[Recorded data]

- Opening Delimiter -

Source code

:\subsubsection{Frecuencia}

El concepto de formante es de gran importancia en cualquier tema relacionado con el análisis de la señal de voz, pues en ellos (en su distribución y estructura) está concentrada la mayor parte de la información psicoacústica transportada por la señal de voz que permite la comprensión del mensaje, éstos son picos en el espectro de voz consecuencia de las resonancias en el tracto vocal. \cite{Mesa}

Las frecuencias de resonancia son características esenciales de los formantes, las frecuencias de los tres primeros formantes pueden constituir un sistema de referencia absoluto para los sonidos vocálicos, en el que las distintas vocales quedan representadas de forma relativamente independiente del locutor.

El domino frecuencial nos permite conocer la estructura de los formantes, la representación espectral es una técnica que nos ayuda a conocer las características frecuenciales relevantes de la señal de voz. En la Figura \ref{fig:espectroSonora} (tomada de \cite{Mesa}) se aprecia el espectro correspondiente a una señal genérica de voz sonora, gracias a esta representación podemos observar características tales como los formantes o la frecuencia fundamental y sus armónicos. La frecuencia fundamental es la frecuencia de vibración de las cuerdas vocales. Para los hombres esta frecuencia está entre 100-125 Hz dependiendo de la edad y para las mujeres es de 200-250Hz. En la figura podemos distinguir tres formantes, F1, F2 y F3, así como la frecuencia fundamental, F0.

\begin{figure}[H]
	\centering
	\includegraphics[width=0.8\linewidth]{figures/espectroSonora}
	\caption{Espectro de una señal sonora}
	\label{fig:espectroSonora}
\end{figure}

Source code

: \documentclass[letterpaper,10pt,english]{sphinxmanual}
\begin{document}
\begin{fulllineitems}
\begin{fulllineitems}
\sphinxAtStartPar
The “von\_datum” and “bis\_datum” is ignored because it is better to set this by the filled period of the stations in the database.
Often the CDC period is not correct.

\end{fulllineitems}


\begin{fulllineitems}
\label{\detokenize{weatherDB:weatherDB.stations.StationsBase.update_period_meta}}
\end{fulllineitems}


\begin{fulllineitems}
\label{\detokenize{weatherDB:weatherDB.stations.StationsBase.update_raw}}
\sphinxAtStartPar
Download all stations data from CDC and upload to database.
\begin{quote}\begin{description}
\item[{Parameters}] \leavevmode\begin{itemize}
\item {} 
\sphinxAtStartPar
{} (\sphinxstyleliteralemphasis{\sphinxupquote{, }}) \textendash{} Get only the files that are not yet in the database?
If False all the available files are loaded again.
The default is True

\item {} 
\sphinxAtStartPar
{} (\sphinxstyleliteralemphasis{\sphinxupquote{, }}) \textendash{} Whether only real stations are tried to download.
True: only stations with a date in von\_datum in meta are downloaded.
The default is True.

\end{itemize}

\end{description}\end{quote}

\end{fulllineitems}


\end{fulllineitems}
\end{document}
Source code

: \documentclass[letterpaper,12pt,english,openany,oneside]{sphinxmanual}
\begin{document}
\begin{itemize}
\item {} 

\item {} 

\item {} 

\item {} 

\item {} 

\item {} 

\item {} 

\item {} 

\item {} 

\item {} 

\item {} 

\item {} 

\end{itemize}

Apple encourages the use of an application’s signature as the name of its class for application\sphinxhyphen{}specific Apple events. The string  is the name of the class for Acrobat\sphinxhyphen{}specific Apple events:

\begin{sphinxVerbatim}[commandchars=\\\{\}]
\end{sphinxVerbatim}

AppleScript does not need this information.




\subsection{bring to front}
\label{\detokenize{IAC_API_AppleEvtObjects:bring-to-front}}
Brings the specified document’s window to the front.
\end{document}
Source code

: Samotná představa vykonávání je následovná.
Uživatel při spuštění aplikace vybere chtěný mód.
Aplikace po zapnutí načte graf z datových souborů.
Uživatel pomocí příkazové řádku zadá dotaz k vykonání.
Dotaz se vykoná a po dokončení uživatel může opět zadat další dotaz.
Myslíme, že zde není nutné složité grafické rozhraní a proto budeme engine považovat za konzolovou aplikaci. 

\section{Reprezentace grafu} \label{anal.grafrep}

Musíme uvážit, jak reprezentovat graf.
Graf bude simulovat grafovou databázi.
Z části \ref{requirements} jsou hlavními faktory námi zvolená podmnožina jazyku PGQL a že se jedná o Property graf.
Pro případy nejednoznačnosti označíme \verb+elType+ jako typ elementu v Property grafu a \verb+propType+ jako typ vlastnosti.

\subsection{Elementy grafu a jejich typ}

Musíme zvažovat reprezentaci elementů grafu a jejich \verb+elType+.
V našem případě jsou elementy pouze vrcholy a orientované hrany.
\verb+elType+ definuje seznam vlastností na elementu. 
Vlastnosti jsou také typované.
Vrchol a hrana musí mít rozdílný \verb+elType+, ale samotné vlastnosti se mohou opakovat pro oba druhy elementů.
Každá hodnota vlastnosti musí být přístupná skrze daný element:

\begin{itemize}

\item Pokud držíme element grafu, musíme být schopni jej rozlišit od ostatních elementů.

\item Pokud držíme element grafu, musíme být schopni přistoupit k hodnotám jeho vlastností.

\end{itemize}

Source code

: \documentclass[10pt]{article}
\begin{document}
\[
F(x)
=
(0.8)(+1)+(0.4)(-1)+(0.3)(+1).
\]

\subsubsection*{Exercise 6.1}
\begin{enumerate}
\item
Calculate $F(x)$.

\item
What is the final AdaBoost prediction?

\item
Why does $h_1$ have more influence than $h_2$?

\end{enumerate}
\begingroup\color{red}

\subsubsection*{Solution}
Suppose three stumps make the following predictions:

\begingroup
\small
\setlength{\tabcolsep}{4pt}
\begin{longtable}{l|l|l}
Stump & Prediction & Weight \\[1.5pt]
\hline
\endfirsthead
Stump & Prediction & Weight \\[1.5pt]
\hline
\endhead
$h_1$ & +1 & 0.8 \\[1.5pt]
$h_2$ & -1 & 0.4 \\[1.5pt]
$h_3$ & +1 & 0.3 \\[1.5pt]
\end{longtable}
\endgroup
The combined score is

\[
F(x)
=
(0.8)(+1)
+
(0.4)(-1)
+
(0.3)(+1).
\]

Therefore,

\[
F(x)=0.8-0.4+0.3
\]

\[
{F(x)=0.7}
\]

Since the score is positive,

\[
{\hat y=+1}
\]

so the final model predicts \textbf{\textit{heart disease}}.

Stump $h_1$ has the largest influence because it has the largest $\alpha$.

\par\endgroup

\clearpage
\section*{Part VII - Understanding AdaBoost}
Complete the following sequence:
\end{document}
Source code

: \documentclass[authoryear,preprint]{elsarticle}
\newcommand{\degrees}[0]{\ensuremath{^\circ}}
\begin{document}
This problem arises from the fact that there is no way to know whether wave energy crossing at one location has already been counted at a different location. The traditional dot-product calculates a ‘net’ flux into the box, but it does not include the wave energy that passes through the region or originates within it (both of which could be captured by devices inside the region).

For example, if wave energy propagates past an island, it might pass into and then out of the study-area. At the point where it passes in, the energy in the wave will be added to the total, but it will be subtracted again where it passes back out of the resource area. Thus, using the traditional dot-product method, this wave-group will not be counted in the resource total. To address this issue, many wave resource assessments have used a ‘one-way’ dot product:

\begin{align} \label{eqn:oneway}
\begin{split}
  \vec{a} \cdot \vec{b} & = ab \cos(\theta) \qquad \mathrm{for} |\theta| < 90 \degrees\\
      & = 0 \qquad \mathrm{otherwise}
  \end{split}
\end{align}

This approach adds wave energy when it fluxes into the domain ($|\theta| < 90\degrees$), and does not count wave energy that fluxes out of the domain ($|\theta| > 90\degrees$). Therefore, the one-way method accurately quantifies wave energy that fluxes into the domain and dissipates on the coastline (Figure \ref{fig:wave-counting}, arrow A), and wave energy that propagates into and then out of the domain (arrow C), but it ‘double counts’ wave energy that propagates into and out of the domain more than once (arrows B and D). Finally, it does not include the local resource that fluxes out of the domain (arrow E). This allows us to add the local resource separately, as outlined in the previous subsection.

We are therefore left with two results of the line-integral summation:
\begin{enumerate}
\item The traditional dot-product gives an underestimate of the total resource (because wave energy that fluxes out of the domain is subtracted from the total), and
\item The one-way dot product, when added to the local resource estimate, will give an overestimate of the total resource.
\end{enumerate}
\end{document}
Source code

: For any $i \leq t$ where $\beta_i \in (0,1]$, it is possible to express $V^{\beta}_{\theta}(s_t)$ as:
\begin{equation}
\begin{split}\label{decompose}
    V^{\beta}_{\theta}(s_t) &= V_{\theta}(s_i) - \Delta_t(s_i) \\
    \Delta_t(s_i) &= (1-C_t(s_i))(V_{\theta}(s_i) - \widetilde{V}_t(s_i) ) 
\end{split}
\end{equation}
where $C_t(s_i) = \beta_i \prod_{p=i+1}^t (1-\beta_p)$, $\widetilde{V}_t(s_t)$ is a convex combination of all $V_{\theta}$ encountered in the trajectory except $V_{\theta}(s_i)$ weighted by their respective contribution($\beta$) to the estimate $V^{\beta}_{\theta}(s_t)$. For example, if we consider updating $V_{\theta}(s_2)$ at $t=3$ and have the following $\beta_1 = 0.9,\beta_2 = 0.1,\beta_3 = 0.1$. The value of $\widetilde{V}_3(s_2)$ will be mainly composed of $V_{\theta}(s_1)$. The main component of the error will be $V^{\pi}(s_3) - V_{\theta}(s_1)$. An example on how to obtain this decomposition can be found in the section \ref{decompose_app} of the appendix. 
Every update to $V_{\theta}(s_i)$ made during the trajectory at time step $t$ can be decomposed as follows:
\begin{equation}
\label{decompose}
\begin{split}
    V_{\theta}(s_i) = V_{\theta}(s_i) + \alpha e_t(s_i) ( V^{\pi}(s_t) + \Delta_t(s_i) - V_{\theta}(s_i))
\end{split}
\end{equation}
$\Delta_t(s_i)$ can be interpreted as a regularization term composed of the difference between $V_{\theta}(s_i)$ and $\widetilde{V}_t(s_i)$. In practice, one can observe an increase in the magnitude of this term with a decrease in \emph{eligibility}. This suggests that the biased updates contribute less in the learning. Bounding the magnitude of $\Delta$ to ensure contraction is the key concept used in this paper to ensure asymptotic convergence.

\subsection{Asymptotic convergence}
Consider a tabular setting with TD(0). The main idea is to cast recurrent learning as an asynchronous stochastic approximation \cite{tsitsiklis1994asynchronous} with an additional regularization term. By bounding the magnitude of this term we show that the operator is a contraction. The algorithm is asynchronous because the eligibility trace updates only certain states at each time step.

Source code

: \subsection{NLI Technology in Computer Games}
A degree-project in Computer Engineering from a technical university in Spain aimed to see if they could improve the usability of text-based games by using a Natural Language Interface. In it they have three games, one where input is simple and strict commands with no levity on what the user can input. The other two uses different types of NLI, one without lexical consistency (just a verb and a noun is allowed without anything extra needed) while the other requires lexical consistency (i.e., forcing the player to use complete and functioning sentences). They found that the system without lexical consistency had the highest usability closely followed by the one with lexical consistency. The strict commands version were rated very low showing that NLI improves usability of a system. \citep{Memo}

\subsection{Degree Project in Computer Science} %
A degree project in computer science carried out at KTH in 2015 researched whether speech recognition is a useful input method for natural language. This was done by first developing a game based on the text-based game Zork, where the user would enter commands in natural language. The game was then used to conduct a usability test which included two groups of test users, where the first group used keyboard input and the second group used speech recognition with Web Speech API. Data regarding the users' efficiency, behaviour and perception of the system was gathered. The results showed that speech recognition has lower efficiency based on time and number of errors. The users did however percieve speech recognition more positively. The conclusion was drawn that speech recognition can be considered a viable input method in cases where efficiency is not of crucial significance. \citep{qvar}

- Closing Delimiter -

YOUR ASSIGNMENT> After identifying the lines above that contain "qquad", copy each one.

TASK RESPONSE>
  \vec{a} \cdot \vec{b} & = ab \cos(\theta) \qquad \mathrm{for} |\theta| < 90 \degrees\\
      & = 0 \qquad \mathrm{otherwise}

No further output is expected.